Unread postby sparky » Sun 12 Feb 2017, 20:30:10

.
The Sydney Morning Herald is the oldest newspaper in Australia published daily since 1831.
it's economic editor is quite a good sort , this is what he has to say about the South Australia debacle

http://www.rossgittins.com/2017/02/real ... t-gas.html

in brief
"But the main thing he – and the gas industry – desperately wants to stop us noticing is that the leap in gas prices is a consequence of long-standing federal government policy and has nothing to do with the states' reluctance to let the gas producers frack all over their farmlands.

The balance of supply and demand for natural gas on our eastern seaboard was fine – and would still be today, were it not for the feds' earlier decision to allow foreign investors to build (too many) liquefaction plants near Gladstone in Queensland.

As the feds understood full well, once you can liquefy natural gas you can ship it overseas. And once you do that you've taken the relatively tiny, closed eastern Australian gas market and opened it up to the huge East Asian gas market, where prices are much higher.

"Guess what? South Australia has a new and big gas-fired generator at Pelican Point, near Adelaide, but it's been mothballed.

Why? Because the operator had a long-term contract for the supply of gas at a price set at the pre-export-parity level, and decided it was more lucrative to sell the gas into the East Asian market.

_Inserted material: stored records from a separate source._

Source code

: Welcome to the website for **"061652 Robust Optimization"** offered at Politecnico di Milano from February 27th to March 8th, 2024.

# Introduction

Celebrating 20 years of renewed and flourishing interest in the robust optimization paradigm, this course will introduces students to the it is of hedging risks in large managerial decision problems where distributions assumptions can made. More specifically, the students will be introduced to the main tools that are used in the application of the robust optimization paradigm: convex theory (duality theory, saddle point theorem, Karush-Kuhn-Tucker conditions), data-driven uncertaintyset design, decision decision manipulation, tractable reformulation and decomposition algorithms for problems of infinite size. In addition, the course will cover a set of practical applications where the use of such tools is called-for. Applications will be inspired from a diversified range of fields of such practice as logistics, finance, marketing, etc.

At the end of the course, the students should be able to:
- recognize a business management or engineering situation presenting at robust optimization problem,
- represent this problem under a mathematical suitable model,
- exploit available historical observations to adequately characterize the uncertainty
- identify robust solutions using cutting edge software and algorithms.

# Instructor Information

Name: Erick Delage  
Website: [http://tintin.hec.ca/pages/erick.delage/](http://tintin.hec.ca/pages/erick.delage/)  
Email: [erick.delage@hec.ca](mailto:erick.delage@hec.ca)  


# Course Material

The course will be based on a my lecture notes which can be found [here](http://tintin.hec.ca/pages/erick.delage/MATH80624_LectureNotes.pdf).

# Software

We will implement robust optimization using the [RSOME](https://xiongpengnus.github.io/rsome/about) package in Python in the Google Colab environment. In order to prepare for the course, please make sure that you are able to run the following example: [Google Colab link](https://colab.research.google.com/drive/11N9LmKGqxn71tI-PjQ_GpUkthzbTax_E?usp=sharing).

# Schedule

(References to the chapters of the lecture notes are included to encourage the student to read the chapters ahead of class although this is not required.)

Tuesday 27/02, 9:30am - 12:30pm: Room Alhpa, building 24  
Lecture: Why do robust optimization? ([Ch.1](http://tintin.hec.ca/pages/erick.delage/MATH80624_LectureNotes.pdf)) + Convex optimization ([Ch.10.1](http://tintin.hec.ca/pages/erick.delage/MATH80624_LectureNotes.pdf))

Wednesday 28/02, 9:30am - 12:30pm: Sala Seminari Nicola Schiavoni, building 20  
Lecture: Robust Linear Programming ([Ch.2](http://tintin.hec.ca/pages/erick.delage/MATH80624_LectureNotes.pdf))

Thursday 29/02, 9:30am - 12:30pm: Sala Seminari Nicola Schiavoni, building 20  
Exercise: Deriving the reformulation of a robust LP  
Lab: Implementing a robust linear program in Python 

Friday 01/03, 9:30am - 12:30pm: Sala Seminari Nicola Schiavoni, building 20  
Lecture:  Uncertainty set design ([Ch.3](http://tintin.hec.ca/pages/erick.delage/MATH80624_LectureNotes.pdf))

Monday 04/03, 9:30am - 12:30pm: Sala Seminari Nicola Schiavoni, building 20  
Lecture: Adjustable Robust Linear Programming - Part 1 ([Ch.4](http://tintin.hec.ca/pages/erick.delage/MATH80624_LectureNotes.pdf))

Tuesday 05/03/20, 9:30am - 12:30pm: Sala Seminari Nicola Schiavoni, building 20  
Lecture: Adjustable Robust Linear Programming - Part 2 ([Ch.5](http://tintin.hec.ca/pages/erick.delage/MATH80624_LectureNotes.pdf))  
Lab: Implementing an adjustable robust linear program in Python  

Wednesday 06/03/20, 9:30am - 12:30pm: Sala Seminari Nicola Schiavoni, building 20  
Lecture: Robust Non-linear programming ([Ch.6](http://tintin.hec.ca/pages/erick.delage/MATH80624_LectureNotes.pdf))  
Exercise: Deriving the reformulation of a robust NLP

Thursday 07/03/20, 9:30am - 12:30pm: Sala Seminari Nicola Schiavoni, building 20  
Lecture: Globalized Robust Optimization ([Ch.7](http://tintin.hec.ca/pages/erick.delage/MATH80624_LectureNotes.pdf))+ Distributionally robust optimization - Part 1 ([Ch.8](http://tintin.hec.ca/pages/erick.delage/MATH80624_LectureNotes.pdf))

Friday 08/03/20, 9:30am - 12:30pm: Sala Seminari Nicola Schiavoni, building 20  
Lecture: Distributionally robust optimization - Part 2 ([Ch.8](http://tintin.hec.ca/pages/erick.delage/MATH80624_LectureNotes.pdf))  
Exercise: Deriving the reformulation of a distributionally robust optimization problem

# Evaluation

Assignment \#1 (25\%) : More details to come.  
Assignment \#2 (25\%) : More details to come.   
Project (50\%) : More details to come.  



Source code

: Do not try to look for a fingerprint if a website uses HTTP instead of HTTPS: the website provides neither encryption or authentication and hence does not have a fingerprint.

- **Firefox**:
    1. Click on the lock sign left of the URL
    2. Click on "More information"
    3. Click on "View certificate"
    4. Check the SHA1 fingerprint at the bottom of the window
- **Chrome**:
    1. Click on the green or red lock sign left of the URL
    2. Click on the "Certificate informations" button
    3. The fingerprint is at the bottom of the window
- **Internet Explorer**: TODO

Last week Turnbull had the effrontery to argue that now gas-fired power had become uneconomic, we needed to fill the gap by subsidising new-generation "clean" coal-fired power stations.

Small problem. They're hugely expensive, only a bit less emissions-intensive than existing coal-fired stations, can't easily be turned on and off, and would supposedly still be operating 60 years later.

If there's a case for subsidising any fossil fuel-powered generators the obvious candidate is the gas-fired plants the feds' export-parity pricing policy has rendered uneconomic."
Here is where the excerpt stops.